§ **Exercise brief**
Output each line of the listing that follows, with every character kept as it is.

§ **Data shown**
=== Begin Enclosure ===

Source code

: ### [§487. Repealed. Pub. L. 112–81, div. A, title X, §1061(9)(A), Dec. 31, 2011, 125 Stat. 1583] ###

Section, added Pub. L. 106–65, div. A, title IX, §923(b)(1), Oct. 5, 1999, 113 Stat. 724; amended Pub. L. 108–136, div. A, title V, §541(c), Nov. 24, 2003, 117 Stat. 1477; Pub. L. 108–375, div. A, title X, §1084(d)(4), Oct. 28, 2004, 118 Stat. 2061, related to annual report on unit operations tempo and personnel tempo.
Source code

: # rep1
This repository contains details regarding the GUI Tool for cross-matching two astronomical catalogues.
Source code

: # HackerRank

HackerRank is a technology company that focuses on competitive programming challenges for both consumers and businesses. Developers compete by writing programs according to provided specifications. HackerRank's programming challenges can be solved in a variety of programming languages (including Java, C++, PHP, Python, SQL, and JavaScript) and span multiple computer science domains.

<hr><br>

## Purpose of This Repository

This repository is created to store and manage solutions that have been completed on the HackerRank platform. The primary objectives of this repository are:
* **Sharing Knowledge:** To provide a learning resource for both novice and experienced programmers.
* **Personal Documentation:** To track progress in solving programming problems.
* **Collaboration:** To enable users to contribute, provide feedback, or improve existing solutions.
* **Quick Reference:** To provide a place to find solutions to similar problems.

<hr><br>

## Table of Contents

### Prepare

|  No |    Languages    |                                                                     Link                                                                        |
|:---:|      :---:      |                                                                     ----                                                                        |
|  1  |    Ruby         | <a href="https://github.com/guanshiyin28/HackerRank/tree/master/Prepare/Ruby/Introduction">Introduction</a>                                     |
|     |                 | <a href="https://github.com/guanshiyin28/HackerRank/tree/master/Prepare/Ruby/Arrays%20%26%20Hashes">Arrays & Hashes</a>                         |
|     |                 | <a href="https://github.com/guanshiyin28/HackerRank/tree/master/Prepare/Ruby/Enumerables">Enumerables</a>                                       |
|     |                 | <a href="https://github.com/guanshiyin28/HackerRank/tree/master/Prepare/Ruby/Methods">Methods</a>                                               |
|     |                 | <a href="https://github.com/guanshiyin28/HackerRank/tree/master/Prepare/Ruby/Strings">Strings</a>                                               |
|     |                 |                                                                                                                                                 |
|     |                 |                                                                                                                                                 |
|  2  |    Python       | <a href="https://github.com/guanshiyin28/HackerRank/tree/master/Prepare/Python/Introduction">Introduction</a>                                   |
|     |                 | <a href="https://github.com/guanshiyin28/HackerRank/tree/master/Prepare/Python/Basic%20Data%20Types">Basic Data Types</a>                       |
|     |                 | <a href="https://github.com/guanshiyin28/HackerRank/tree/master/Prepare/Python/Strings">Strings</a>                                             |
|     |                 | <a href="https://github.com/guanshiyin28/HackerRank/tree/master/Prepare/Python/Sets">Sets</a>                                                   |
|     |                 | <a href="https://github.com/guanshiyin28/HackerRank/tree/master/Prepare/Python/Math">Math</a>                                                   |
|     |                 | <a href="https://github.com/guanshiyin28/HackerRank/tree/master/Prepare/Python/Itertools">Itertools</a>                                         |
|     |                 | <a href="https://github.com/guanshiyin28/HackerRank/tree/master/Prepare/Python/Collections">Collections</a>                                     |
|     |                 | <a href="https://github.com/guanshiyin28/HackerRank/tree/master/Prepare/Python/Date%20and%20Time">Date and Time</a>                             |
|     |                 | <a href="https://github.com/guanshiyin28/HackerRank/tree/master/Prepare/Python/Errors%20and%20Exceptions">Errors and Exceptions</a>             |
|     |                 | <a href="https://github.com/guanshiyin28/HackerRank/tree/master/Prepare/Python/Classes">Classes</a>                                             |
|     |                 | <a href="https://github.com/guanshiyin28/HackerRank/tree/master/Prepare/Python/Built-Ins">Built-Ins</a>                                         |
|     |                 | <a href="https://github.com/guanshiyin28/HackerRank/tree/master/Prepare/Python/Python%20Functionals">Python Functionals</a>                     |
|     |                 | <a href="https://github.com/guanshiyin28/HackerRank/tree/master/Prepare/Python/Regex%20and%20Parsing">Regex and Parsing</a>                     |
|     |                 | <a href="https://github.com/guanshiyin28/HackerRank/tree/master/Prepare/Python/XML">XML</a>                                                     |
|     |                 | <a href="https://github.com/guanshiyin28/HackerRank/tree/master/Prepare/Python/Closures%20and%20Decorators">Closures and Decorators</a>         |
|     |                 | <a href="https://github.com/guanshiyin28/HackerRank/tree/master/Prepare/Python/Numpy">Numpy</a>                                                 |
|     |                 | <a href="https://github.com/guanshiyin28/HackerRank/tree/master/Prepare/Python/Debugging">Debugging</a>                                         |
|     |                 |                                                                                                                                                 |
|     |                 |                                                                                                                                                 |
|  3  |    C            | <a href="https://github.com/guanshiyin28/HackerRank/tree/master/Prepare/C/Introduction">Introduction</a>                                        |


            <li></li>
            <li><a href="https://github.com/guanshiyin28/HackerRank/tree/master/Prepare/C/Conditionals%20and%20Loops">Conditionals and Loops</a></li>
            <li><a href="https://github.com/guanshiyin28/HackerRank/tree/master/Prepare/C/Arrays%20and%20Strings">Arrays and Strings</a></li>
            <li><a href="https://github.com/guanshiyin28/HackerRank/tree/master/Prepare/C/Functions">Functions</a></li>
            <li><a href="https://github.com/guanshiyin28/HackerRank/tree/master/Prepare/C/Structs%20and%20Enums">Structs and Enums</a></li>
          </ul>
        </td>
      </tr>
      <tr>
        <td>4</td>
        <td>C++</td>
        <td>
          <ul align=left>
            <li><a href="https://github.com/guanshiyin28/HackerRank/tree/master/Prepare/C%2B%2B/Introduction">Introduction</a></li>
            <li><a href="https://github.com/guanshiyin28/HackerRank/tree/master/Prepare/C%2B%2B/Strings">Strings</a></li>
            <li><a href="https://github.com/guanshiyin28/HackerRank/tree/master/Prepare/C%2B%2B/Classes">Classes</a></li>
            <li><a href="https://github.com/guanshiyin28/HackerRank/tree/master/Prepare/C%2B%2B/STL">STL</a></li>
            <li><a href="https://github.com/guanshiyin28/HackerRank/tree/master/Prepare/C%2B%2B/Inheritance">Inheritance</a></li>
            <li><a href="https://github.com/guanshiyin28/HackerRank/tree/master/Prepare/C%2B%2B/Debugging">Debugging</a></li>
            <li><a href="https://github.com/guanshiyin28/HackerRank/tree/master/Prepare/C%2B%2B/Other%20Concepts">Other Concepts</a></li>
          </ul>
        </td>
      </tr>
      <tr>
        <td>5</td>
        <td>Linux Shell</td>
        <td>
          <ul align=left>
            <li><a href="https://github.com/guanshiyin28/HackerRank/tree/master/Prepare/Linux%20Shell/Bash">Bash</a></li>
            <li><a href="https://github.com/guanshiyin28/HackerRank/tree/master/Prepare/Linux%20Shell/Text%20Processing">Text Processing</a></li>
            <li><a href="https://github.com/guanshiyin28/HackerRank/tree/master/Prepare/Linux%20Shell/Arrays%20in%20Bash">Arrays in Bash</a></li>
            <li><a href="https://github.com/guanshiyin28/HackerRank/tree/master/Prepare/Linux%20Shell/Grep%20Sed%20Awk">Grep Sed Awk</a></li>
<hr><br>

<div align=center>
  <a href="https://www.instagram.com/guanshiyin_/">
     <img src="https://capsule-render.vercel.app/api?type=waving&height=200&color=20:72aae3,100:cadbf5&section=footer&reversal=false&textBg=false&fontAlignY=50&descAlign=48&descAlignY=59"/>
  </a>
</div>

=== End Enclosure ===

§ **Written response**
Source code

: ### [§487. Repealed. Pub. L. 112–81, div. A, title X, §1061(9)(A), Dec. 31, 2011, 125 Stat. 1583] ###

Section, added Pub. L. 106–65, div. A, title IX, §923(b)(1), Oct. 5, 1999, 113 Stat. 724; amended Pub. L. 108–136, div. A, title V, §541(c), Nov. 24, 2003, 117 Stat. 1477; Pub. L. 108–375, div. A, title X, §1084(d)(4), Oct. 28, 2004, 118 Stat. 2061, related to annual report on unit operations tempo and personnel tempo.
Source code

: # rep1
This repository contains details regarding the GUI Tool for cross-matching two astronomical catalogues.
Source code

: # HackerRank

HackerRank is a technology company that focuses on competitive programming challenges for both consumers and businesses. Developers compete by writing programs according to provided specifications. HackerRank's programming challenges can be solved in a variety of programming languages (including Java, C++, PHP, Python, SQL, and JavaScript) and span multiple computer science domains.

<hr><br>

## Purpose of This Repository

This repository is created to store and manage solutions that have been completed on the HackerRank platform. The primary objectives of this repository are:
* **Sharing Knowledge:** To provide a learning resource for both novice and experienced programmers.
* **Personal Documentation:** To track progress in solving programming problems.
* **Collaboration:** To enable users to contribute, provide feedback, or improve existing solutions.
* **Quick Reference:** To provide a place to find solutions to similar problems.

<hr><br>

## Table of Contents

### Prepare

|  No |    Languages    |                                                                     Link                                                                        |
|:---:|      :---:      |                                                                     ----                                                                        |
|  1  |    Ruby         | <a href="https://github.com/guanshiyin28/HackerRank/tree/master/Prepare/Ruby/Introduction">Introduction</a>                                     |
|     |                 | <a href="https://github.com/guanshiyin28/HackerRank/tree/master/Prepare/Ruby/Arrays%20%26%20Hashes">Arrays & Hashes</a>                         |
|     |                 | <a href="https://github.com/guanshiyin28/HackerRank/tree/master/Prepare/Ruby/Enumerables">Enumerables</a>                                       |
|     |                 | <a href="https://github.com/guanshiyin28/HackerRank/tree/master/Prepare/Ruby/Methods">Methods</a>                                               |
|     |                 | <a href="https://github.com/guanshiyin28/HackerRank/tree/master/Prepare/Ruby/Strings">Strings</a>                                               |
|     |                 |                                                                                                                                                 |
|     |                 |                                                                                                                                                 |
|  2  |    Python       | <a href="https://github.com/guanshiyin28/HackerRank/tree/master/Prepare/Python/Introduction">Introduction</a>                                   |
|     |                 | <a href="https://github.com/guanshiyin28/HackerRank/tree/master/Prepare/Python/Basic%20Data%20Types">Basic Data Types</a>                       |
|     |                 | <a href="https://github.com/guanshiyin28/HackerRank/tree/master/Prepare/Python/Strings">Strings</a>                                             |
|     |                 | <a href="https://github.com/guanshiyin28/HackerRank/tree/master/Prepare/Python/Sets">Sets</a>                                                   |
|     |                 | <a href="https://github.com/guanshiyin28/HackerRank/tree/master/Prepare/Python/Math">Math</a>                                                   |
|     |                 | <a href="https://github.com/guanshiyin28/HackerRank/tree/master/Prepare/Python/Itertools">Itertools</a>                                         |
|     |                 | <a href="https://github.com/guanshiyin28/HackerRank/tree/master/Prepare/Python/Collections">Collections</a>                                     |
|     |                 | <a href="https://github.com/guanshiyin28/HackerRank/tree/master/Prepare/Python/Date%20and%20Time">Date and Time</a>                             |
|     |                 | <a href="https://github.com/guanshiyin28/HackerRank/tree/master/Prepare/Python/Errors%20and%20Exceptions">Errors and Exceptions</a>             |
|     |                 | <a href="https://github.com/guanshiyin28/HackerRank/tree/master/Prepare/Python/Classes">Classes</a>                                             |
|     |                 | <a href="https://github.com/guanshiyin28/HackerRank/tree/master/Prepare/Python/Built-Ins">Built-Ins</a>                                         |
|     |                 | <a href="https://github.com/guanshiyin28/HackerRank/tree/master/Prepare/Python/Python%20Functionals">Python Functionals</a>                     |
|     |                 | <a href="https://github.com/guanshiyin28/HackerRank/tree/master/Prepare/Python/Regex%20and%20Parsing">Regex and Parsing</a>                     |
|     |                 | <a href="https://github.com/guanshiyin28/HackerRank/tree/master/Prepare/Python/XML">XML</a>                                                     |
|     |                 | <a href="https://github.com/guanshiyin28/HackerRank/tree/master/Prepare/Python/Closures%20and%20Decorators">Closures and Decorators</a>         |
|     |                 | <a href="https://github.com/guanshiyin28/HackerRank/tree/master/Prepare/Python/Numpy">Numpy</a>                                                 |
|     |                 | <a href="https://github.com/guanshiyin28/HackerRank/tree/master/Prepare/Python/Debugging">Debugging</a>                                         |
|     |                 |                                                                                                                                                 |
|     |                 |                                                                                                                                                 |
|  3  |    C            | <a href="https://github.com/guanshiyin28/HackerRank/tree/master/Prepare/C/Introduction">Introduction</a>                                        |


            <li></li>
            <li><a href="https://github.com/guanshiyin28/HackerRank/tree/master/Prepare/C/Conditionals%20and%20Loops">Conditionals and Loops</a></li>
            <li><a href="https://github.com/guanshiyin28/HackerRank/tree/master/Prepare/C/Arrays%20and%20Strings">Arrays and Strings</a></li>
            <li><a href="https://github.com/guanshiyin28/HackerRank/tree/master/Prepare/C/Functions">Functions</a></li>
            <li><a href="https://github.com/guanshiyin28/HackerRank/tree/master/Prepare/C/Structs%20and%20Enums">Structs and Enums</a></li>
          </ul>
        </td>
      </tr>
      <tr>
        <td>4</td>
        <td>C++</td>
        <td>
          <ul align=left>
            <li><a href="https://github.com/guanshiyin28/HackerRank/tree/master/Prepare/C%2B%2B/Introduction">Introduction</a></li>
            <li><a href="https://github.com/guanshiyin28/HackerRank/tree/master/Prepare/C%2B%2B/Strings">Strings</a></li>
            <li><a href="https://github.com/guanshiyin28/HackerRank/tree/master/Prepare/C%2B%2B/Classes">Classes</a></li>
            <li><a href="https://github.com/guanshiyin28/HackerRank/tree/master/Prepare/C%2B%2B/STL">STL</a></li>
            <li><a href="https://github.com/guanshiyin28/HackerRank/tree/master/Prepare/C%2B%2B/Inheritance">Inheritance</a></li>
            <li><a href="https://github.com/guanshiyin28/HackerRank/tree/master/Prepare/C%2B%2B/Debugging">Debugging</a></li>
            <li><a href="https://github.com/guanshiyin28/HackerRank/tree/master/Prepare/C%2B%2B/Other%20Concepts">Other Concepts</a></li>
          </ul>
        </td>
      </tr>
      <tr>
        <td>5</td>
        <td>Linux Shell</td>
        <td>
          <ul align=left>
            <li><a href="https://github.com/guanshiyin28/HackerRank/tree/master/Prepare/Linux%20Shell/Bash">Bash</a></li>
            <li><a href="https://github.com/guanshiyin28/HackerRank/tree/master/Prepare/Linux%20Shell/Text%20Processing">Text Processing</a></li>
            <li><a href="https://github.com/guanshiyin28/HackerRank/tree/master/Prepare/Linux%20Shell/Arrays%20in%20Bash">Arrays in Bash</a></li>
            <li><a href="https://github.com/guanshiyin28/HackerRank/tree/master/Prepare/Linux%20Shell/Grep%20Sed%20Awk">Grep Sed Awk</a></li>
<hr><br>

<div align=center>
  <a href="https://www.instagram.com/guanshiyin_/">
     <img src="https://capsule-render.vercel.app/api?type=waving&height=200&color=20:72aae3,100:cadbf5&section=footer&reversal=false&textBg=false&fontAlignY=50&descAlign=48&descAlignY=59"/>
  </a>
</div>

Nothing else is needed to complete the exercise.